Second, Iran is now competing with Russia in the global energy markets. Russian economists fear that Iran’s increased production will keep oil prices low for years longer than expected. The Kremlin disagrees, claiming that world markets have already factored in the Iran deal’s impact into their pricing decisions.
But China is now buying Iranian oil. Iran is about to join the Shanghai Cooperation Organization (SCO), a Eurasian political, military and economic organization, linking Russia and China to Central Asia. All that strengthens Iran’s argument that it must be treated as an equal partner with Russia. The Kremlin doesn’t like that; it wants Iran to be a junior partner, not a challenger.
3. Russia and Iran are on a collision course in Syria
Both Russia and Iran have supported Bashar al-Assad’s regime, naming them close allies in the Syrian civil war. But they have drastically different motives for their support–motives that make their cooperation quite unstable.
Iran supports Assad because it wants to create a Shiite Crescent in the Middle East. If Assad fell, Syria would almost certainly end up with a Sunni-dominated government backed by Iran’s rivals, Saudi Arabia and Qatar.
Assad’s fall would also leave Iran isolated in the Middle East; Iraq would be its only regional ally.

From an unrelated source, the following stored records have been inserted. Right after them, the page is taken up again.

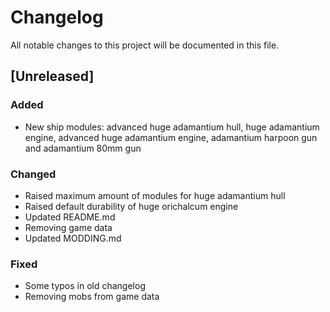 # Changelog
All notable changes to this project will be documented in this file.

## [Unreleased]

### Added
- New ship modules: advanced huge adamantium hull, huge adamantium engine,
  advanced huge adamantium engine, adamantium harpoon gun and adamantium 80mm
  gun

### Changed
- Raised maximum amount of modules for huge adamantium hull
- Raised default durability of huge orichalcum engine
- Updated README.md
- Removing game data
- Updated MODDING.md

### Fixed
- Some typos in old changelog
- Removing mobs from game data
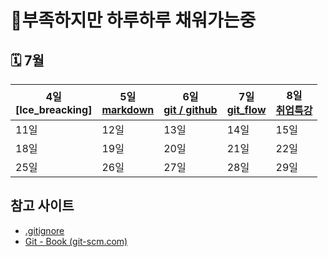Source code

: # 🔋부족하지만 하루하루 채워가는중

## 🗓 7월

| 4일<br>[Ice_breacking] | 5일<br>[markdown](./0705/) | 6일<br>[git / github](./0706/) | 7일<br>[git_flow](./0707/) | 8일<br>[취업특강](./0708/) |
| ---------------------- | ----------------------------------- | ----------------------------------------- | --------------------------------------- | --------- |
| 11일<br/>              | 12일<br/>                           | 13일<br/>                                 | 14일<br/>                               | 15일<br/> |
| 18일<br/>              | 19일<br/>                           | 20일<br/>                                 | 21일<br/>                               | 22일<br/> |
| 25일<br/>              | 26일<br/>                           | 27일<br/>                                 | 28일<br/>                               | 29일<br/> |



## 참고 사이트

- [.gitignore](https://gitignore.io)
- [Git - Book (git-scm.com)](https://git-scm.com/book/ko/v2)

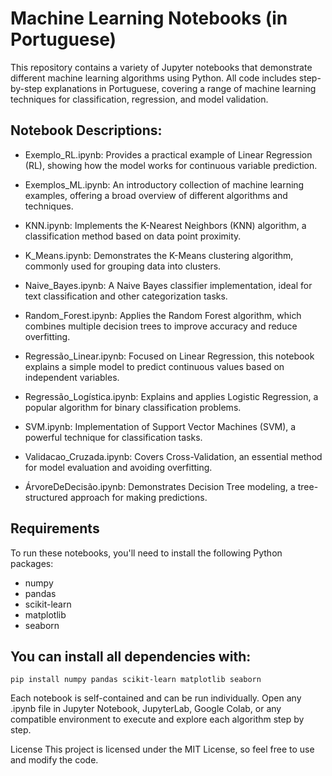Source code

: # Machine Learning Notebooks (in Portuguese)
This repository contains a variety of Jupyter notebooks that demonstrate different machine learning algorithms using Python. All code includes step-by-step explanations in Portuguese, covering a range of machine learning techniques for classification, regression, and model validation.

## Notebook Descriptions:
- Exemplo_RL.ipynb: Provides a practical example of Linear Regression (RL), showing how the model works for continuous variable prediction.

- Exemplos_ML.ipynb: An introductory collection of machine learning examples, offering a broad overview of different algorithms and techniques.

- KNN.ipynb: Implements the K-Nearest Neighbors (KNN) algorithm, a classification method based on data point proximity.

- K_Means.ipynb: Demonstrates the K-Means clustering algorithm, commonly used for grouping data into clusters.

- Naive_Bayes.ipynb: A Naive Bayes classifier implementation, ideal for text classification and other categorization tasks.

- Random_Forest.ipynb: Applies the Random Forest algorithm, which combines multiple decision trees to improve accuracy and reduce overfitting.

- Regressão_Linear.ipynb: Focused on Linear Regression, this notebook explains a simple model to predict continuous values based on independent variables.

- Regressão_Logística.ipynb: Explains and applies Logistic Regression, a popular algorithm for binary classification problems.

- SVM.ipynb: Implementation of Support Vector Machines (SVM), a powerful technique for classification tasks.

- Validacao_Cruzada.ipynb: Covers Cross-Validation, an essential method for model evaluation and avoiding overfitting.

- ÁrvoreDeDecisão.ipynb: Demonstrates Decision Tree modeling, a tree-structured approach for making predictions.

## Requirements
To run these notebooks, you'll need to install the following Python packages:

- numpy
- pandas
- scikit-learn
- matplotlib
- seaborn

## You can install all dependencies with:

`pip install numpy pandas scikit-learn matplotlib seaborn`

Each notebook is self-contained and can be run individually. Open any .ipynb file in Jupyter Notebook, JupyterLab, Google Colab, or any compatible environment to execute and explore each algorithm step by step.

License
This project is licensed under the MIT License, so feel free to use and modify the code.
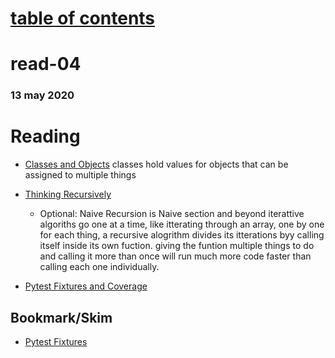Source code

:# [table of contents](https://h-griffin.github.io/reading-notes-401/)
# read-04
### 13 may 2020

# Reading
- [Classes and Objects](https://www.learnpython.org/en/Classes_and_Objects)
classes hold values for objects that can be assigned to multiple things

- [Thinking Recursively](https://realpython.com/python-thinking-recursively/)
  - Optional: Naive Recursion is Naive section and beyond
iterattive algoriths go one at a time, like itterating through an array, one by one for each thing, a recursive alogrithm divides its itterations byy calling itself inside its own fuction. giving the funtion multiple things to do and calling it more than once will run much more code faster than calling each one individually.

- [Pytest Fixtures and Coverage](https://www.linuxjournal.com/content/python-testing-pytest-fixtures-and-coverage)

## Bookmark/Skim
- [Pytest Fixtures](https://docs.pytest.org/en/latest/fixture.html)
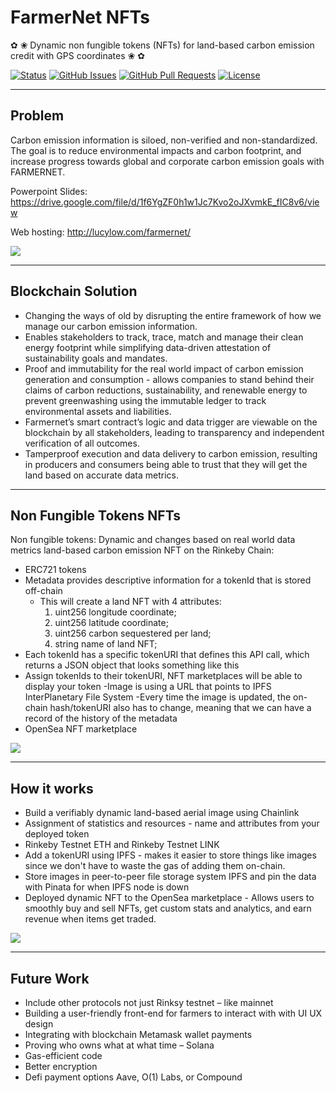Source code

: # FarmerNet NFTs

✿ ❀ Dynamic non fungible tokens (NFTs) for land-based carbon emission credit with GPS coordinates  ❀ ✿

<div>
  
  [![Status](https://img.shields.io/badge/status-active-success.svg)]()
  [![GitHub Issues](https://img.shields.io/github/issues/lucylow/farmernet.svg)](https://github.com/lucylow/farmernet/issues)
  [![GitHub Pull Requests](https://img.shields.io/github/issues-pr/lucylow/farmernet.svg)](https://github.com/lucylow/farmernet/pulls)
  [![License](https://img.shields.io/bower/l/bootstrap)]()

</div>

---

## Problem

Carbon emission information is siloed, non-verified and non-standardized. The goal is to reduce environmental impacts and carbon footprint, and increase progress towards global and corporate carbon emission goals with FARMERNET.

Powerpoint Slides: https://drive.google.com/file/d/1f6YgZF0h1w1Jc7Kvo2oJXvmkE_fIC8v6/view

Web hosting: http://lucylow.com/farmernet/

![](https://github.com/lucylow/farmernet/blob/main/farmernet1337.png)


---

## Blockchain Solution
- Changing the ways of old by disrupting the entire framework of how we manage our carbon emission information.
- Enables stakeholders to track, trace, match and manage their clean energy footprint while simplifying data-driven attestation of sustainability goals and mandates.
- Proof and immutability for the real world impact of carbon emission generation and consumption - allows companies to stand behind their claims of carbon reductions, sustainability, and renewable energy to prevent greenwashing using the immutable ledger to track environmental assets and liabilities.
- Farmernet’s smart contract’s logic and data trigger are viewable on the blockchain by all stakeholders, leading to transparency and independent verification of all outcomes.
- Tamperproof execution and data delivery to carbon emission, resulting in producers and consumers being able to trust that they will get the land based on accurate data metrics.
---
## Non Fungible Tokens NFTs

Non fungible tokens: Dynamic and changes based on real world data metrics land-based carbon emission NFT on the Rinkeby Chain: 

- ERC721 tokens
- Metadata provides descriptive information for a tokenId that is stored off-chain 
  - This will create a land NFT with 4 attributes:
    1. uint256 longitude coordinate;
    2. uint256 latitude coordinate;
    3. uint256 carbon sequestered per land;
    4. string name of land NFT;
- Each tokenId has a specific tokenURI that defines this API call, which returns a JSON object that looks something like this
- Assign tokenIds to their tokenURI, NFT marketplaces will be able to display your token 
-Image is using a URL that points to  IPFS InterPlanetary File System 
-Every time the image is updated, the on-chain hash/tokenURI also has to change, meaning that we can have a record of the history of the metadata
- OpenSea NFT marketplace 

![](https://github.com/lucylow/farmernet/blob/main/Screen%20Shot%202021-03-21%20at%2012.05.14%20PM.png)



---
## How it works
- Build a verifiably dynamic land-based aerial image using Chainlink
- Assignment of statistics and resources - name and attributes from your deployed token
- Rinkeby Testnet ETH and Rinkeby Testnet LINK
- Add a tokenURI using IPFS - makes it easier to store things like images since we don't have to waste the gas of adding them on-chain.
- Store images in peer-to-peer file storage system IPFS and pin the data with Pinata for when IPFS node is down
- Deployed dynamic NFT to the OpenSea marketplace - Allows users to smoothly buy and sell NFTs, get custom stats and analytics, and earn revenue when items get traded.

![](https://github.com/lucylow/farmernet/blob/main/Screen%20Shot%202021-03-21%20at%2012.04.58%20PM.png)


---
## Future Work 

- Include other protocols not just Rinksy testnet – like mainnet
- Building a user-friendly front-end for farmers to interact with with UI UX design
- Integrating with blockchain Metamask wallet payments
- Proving who owns what at what time – Solana
- Gas-efficient code
- Better encryption 
- Defi payment options Aave, O(1) Labs, or Compound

Assad is a secular dictator, whose values conflict drastically with those of the Iranian regime’s theocracy. But Iran needs him as Syria’s leader if it wants to be a regional great power.
Russia has a different — although also powerful — stake in Syria: a naval base in Tartus, long-standing arms contracts and few other regional allies. But Russia’s Syrian involvement is based on different geopolitical principles. Russia is trying to protect authoritarian regimes from Western military interventions that violate their sovereignty, and wants a multi-polar world to counter the dominance of American values.
For Russia, Syria is merely a theater for upholding these larger principles. Russia is significantly less willing to sacrifice human lives than is Iran. Putin’s popularity would take a hit if Russia were dragged into a long war in Syria as it once was in Afghanistan. Unlike Iran, Russia wants to keep trading with Sunni countries opposed to Assad, like Turkey and Saudi Arabia, and can’t afford to make enemies of them. And Russia worries about Iran’s ideological zeal in Syria, fearing that Iran’s Islamic doctrine could spur Russian Muslims to start agitating against the Kremlin.
Those differences are starting to show. The head of Iran’s Revolutionary Guard, Mohammed Ali Jafari, recently said that Iran cares more about Syria than Russia does. While the recent plane crash in Sinai might increase Russia’s involvement in Syria in the short-term, further terrorist attacks could lead to a Russian retrenchment in the long-term, that would deepen divisions with Iran.
Deep distrust, economic competition and conflicting ideological agendas: Those three tensions make the Russia-Iran alliance quite unstable. These tensions could create a schism amongst the pro-Assad forces in Syria that would embolden ISIS and worsen the chaos created by the ongoing Syrian civil war.
Samuel Ramani is an master of philosophy student in Russian and East European studies at St. Antony’s College, University of Oxford, specializing in post-1991 Russian foreign policy.